В последние дни зимы не жили – выживали, цепляясь за жалкие крохи тепла, которые давал задымленный камин и Ирджиновский механизм. Чинили наскоро ставни, закладывая окна обрывками тряпья. Кипятили в котле камовские травы да вливали густое варево в глотки безумцев. А те притихли и держались одним безмолвным стадом, кое-как согревая друг друга.
– Крепкие. Ни хрена их не возьмет, – приговаривал Ялко, не решаясь, впрочем, перечить. Вздыхал, ходил следом, бормоча про самоуправство, приглядывал, приговаривая: – Скрипуче, да живуче; крепко, да хряпко.

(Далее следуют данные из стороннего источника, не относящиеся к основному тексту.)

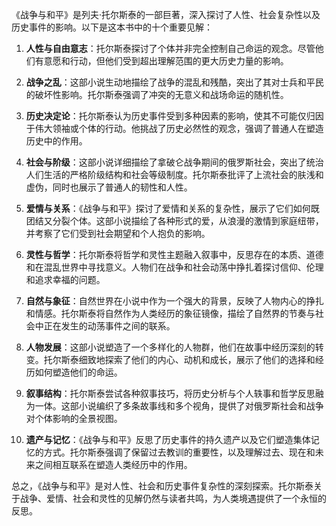 《战争与和平》是列夫·托尔斯泰的一部巨著，深入探讨了人性、社会复杂性以及历史事件的影响。以下是这本书中的十个重要见解：

1. **人性与自由意志**：托尔斯泰探讨了个体并非完全控制自己命运的观念。尽管他们有意愿和行动，但他们受到超出理解范围的更大历史力量的影响。

2. **战争之乱**：这部小说生动地描绘了战争的混乱和残酷，突出了其对士兵和平民的破坏性影响。托尔斯泰强调了冲突的无意义和战场命运的随机性。

3. **历史决定论**：托尔斯泰认为历史事件受到多种因素的影响，使其不可能仅归因于伟大领袖或个体的行动。他挑战了历史必然性的观念，强调了普通人在塑造历史中的作用。

4. **社会与阶级**：这部小说详细描绘了拿破仑战争期间的俄罗斯社会，突出了统治人们生活的严格阶级结构和社会等级制度。托尔斯泰批评了上流社会的肤浅和虚伪，同时也展示了普通人的韧性和人性。

5. **爱情与关系**：《战争与和平》探讨了爱情和关系的复杂性，展示了它们如何既团结又分裂个体。这部小说描绘了各种形式的爱，从浪漫的激情到家庭纽带，并考察了它们受到社会期望和个人抱负的影响。

6. **灵性与哲学**：托尔斯泰将哲学和灵性主题融入叙事中，反思存在的本质、道德和在混乱世界中寻找意义。人物们在战争和社会动荡中挣扎着探讨信仰、伦理和追求幸福的问题。

7. **自然与象征**：自然世界在小说中作为一个强大的背景，反映了人物内心的挣扎和情感。托尔斯泰将自然作为人类经历的象征镜像，描绘了自然界的节奏与社会中正在发生的动荡事件之间的联系。

8. **人物发展**：这部小说塑造了一个多样化的人物群，他们在故事中经历深刻的转变。托尔斯泰细致地探索了他们的内心、动机和成长，展示了他们的选择和经历如何塑造他们的命运。

9. **叙事结构**：托尔斯泰尝试各种叙事技巧，将历史分析与个人轶事和哲学反思融为一体。这部小说编织了多条故事线和多个视角，提供了对俄罗斯社会和战争对个体影响的全景视图。

10. **遗产与记忆**：《战争与和平》反思了历史事件的持久遗产以及它们塑造集体记忆的方式。托尔斯泰强调了保留过去教训的重要性，以及理解过去、现在和未来之间相互联系在塑造人类经历中的作用。

总之，《战争与和平》是对人性、社会和历史事件复杂性的深刻探索。托尔斯泰关于战争、爱情、社会和灵性的见解仍然与读者共鸣，为人类境遇提供了一个永恒的反思。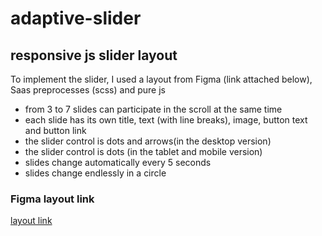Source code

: # adaptive-slider
## responsive js slider layout
To implement the slider, I used a layout from Figma (link attached below), Saas preprocesses (scss) and pure js
* from 3 to 7 slides can participate in the scroll at the same time
* each slide has its own title, text (with line breaks), image, button text and button link
* the slider control is dots and arrows(in the desktop version)
* the slider control is dots (in the tablet and mobile version)
* slides change automatically every 5 seconds
* slides change endlessly in a circle
### Figma layout link
[layout link](https://www.figma.com/file/ojitZXwrlJ5DQWLAyXAo83/Untitled?type=design&node-id=0%3A1&mode=design&t=iVQdSoKV6HDirrFa-1)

И добавлял, с хитрецой поглядывая на Бельта:
– Два медведя в одной берлоге не уживутся. А покорному дитяте все кстати.
К весенним дождям трое болезных умерло. Удохло, как говорил Ялко, присовокупляя каждый раз:
– Лихорадка – не матка, треплет, не жалеет. Копать копай, да меру знай. Всяко лучше, чем по тому годе.
Последнюю могилу рыли, разломав и отодвинув ветхий плетень погоста, выдирая лопатами подмякшую, но все еще мерзлую на глубине землю. А после валили поверху мелкий камень в попытке сберечь от окрестного зверья. Только, судя по старым норам и отвалам земли на старых могилках, это помогало не шибко.